As a child I used to sometimes mindlessly wander into a shop, take something I liked off the shelf and walk out again, until an adult would stop me. Without concept of possession, how are you supposed to know what is theirs and what is mine?
So it never happened as an adult. Too great was the fear to get stopped by anyone. Or is it rather embarrassment which keeps us from taking what isn’t ours?
It so happened that an alcoholic camped outside my door one day. For worry that he might die – of whatever in the height of spring, I informed an ambulance who instantly argued their value of time with me on the phone.
When they came, it was with reluctance. A scene they had seen far too often before and had no taste for wanting to see again.
He was loaded onto a stretcher, and I had hoped they’d also put him into one of these white jackets but they must have run out of them, so he just lay there, babbling nonsense.
Curious I went out to watch closer (there is only so far watching from a window takes you). Within a few minutes the spectacle was over. Whatever experience can do with time.
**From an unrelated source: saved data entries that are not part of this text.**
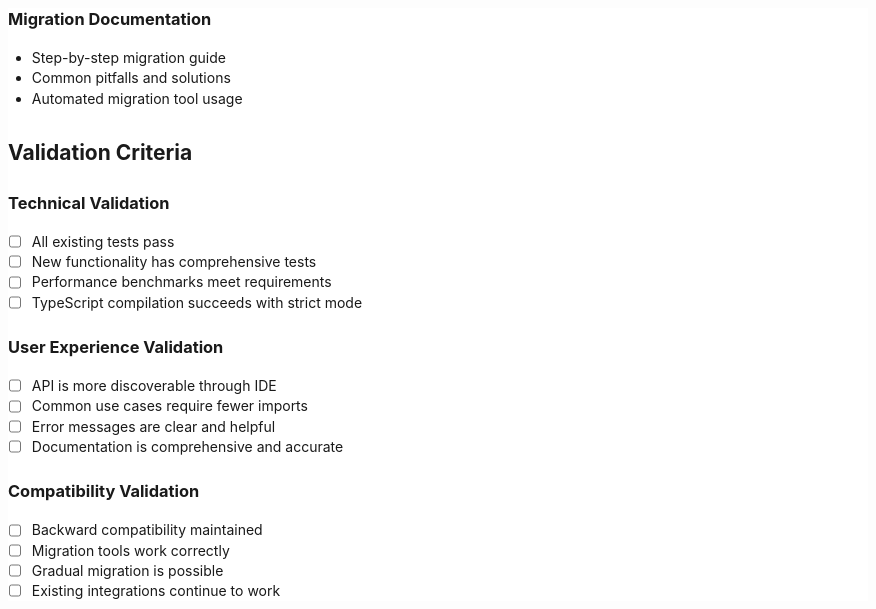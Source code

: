 ### Migration Documentation
- Step-by-step migration guide
- Common pitfalls and solutions
- Automated migration tool usage

## Validation Criteria

### Technical Validation
- [ ] All existing tests pass
- [ ] New functionality has comprehensive tests
- [ ] Performance benchmarks meet requirements
- [ ] TypeScript compilation succeeds with strict mode

### User Experience Validation
- [ ] API is more discoverable through IDE
- [ ] Common use cases require fewer imports
- [ ] Error messages are clear and helpful
- [ ] Documentation is comprehensive and accurate

### Compatibility Validation
- [ ] Backward compatibility maintained
- [ ] Migration tools work correctly
- [ ] Gradual migration is possible
- [ ] Existing integrations continue to work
Before they shut the doors and gave me a contempt stare I took out a diary from his bag, and handed the meager left overs to them. Off they went. Quietly.
In a vulnerable moment I took his life into my hands, quire literally. I knew it wouldn’t hold much sense but creating an Achilles heel within a god, I couldn’t resist.
And anyway, it didn’t feel like stealing. It was mine because I was in it. I was part of the yellowed pages, the filthy ink and the thoughts that smelled like dog piss in the street. It was me, that’s why the diary is mine.